A LOVERS' LITANY

I

Bitter days—but suddenly breaking to dawn. There came to him, on the rack of this torment, a thought that tortured him anew, yet made for healing. Audrey? Even if, as in his extremity he debated, he dared all and defied all—snatched himself out of this hell by publishing his position and crying to all concerned, "Now do and say your worst!"—even if he so made an end of it, to what would he bring her? How would she be received, suddenly proclaimed his wife when this ugly crop of suspicion and gossip was at its height? He knew, or through his distraught imagination he believed he knew; and he writhed to picture her—his gentle, unversed Audrey—thus introduced to the suspicious, uncharitable, malicious atmosphere that well he was aware his world could breathe. "Comes from a post-office somewhere, or a shop was it? Married at such and such a date—so he says!"

Thus the gate was slammed anew upon his resolution and locked and double-locked: the way must somehow be prepared for Audrey, the gossip by some means made to die, before he declared her. And with that there was unlocked and opened wide the gate that had barred up his love. Imagining the world's treatment of her, he realised his own.
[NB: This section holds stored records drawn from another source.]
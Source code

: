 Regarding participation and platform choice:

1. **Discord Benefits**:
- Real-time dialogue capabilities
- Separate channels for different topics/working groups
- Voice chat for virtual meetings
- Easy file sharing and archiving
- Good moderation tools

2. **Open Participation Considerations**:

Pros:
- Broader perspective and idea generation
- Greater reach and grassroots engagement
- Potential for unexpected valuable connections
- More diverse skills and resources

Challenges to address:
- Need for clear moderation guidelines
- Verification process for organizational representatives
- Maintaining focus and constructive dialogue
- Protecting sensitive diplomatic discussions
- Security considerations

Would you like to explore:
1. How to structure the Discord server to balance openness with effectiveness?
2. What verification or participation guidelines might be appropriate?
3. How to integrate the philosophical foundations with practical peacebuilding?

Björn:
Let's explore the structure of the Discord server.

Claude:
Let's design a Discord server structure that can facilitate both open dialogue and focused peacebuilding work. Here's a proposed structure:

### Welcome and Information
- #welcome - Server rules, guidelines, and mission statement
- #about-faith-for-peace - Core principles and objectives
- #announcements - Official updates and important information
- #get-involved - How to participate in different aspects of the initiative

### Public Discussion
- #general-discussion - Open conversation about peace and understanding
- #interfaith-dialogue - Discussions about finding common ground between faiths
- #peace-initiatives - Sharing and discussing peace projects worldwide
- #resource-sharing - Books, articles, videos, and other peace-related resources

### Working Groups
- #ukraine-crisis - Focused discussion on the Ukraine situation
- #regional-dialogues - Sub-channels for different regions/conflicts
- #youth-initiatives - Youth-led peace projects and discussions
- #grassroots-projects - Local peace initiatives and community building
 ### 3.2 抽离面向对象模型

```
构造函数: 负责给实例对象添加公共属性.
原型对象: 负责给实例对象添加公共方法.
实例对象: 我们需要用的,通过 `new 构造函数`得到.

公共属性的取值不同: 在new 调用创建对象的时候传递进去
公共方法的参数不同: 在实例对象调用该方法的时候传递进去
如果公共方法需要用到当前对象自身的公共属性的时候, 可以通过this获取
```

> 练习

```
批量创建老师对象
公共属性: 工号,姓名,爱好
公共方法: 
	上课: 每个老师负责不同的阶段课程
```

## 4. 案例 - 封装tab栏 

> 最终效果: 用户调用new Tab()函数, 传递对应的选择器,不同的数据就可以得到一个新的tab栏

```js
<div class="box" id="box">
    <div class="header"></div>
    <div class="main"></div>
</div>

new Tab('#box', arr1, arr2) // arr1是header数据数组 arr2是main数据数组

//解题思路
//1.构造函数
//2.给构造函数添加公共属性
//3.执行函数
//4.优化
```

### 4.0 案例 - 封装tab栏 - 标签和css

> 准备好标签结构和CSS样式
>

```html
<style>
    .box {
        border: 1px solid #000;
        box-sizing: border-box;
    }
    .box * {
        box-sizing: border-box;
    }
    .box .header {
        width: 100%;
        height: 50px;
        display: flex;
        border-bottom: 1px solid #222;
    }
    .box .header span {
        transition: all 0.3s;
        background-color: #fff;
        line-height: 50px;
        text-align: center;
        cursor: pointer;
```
It was in the tumult of these discoveries that he presented himself at the Knightsbridge flat and greeted his Audrey with a fondness that made her cry a little for happiness; she frequently cried in these days, not often for happiness. His fondness continued at that dear level through the evening. It emboldened her to urge again the step that she believed the best of all the many plans she ceaselessly revolved for curing the trouble she told herself she had brought upon him. She urged him to tell Gran. "Do tell her, dear. It will end all your worry. You're so worried, Roly. I see it—oh, how I see it! And I only add to it because I'm not—because I don't—because I vex you in so many ways. I know I do. You used to be so happy. You will be again directly this is all over. Do tell her, Roly! Roly, do!"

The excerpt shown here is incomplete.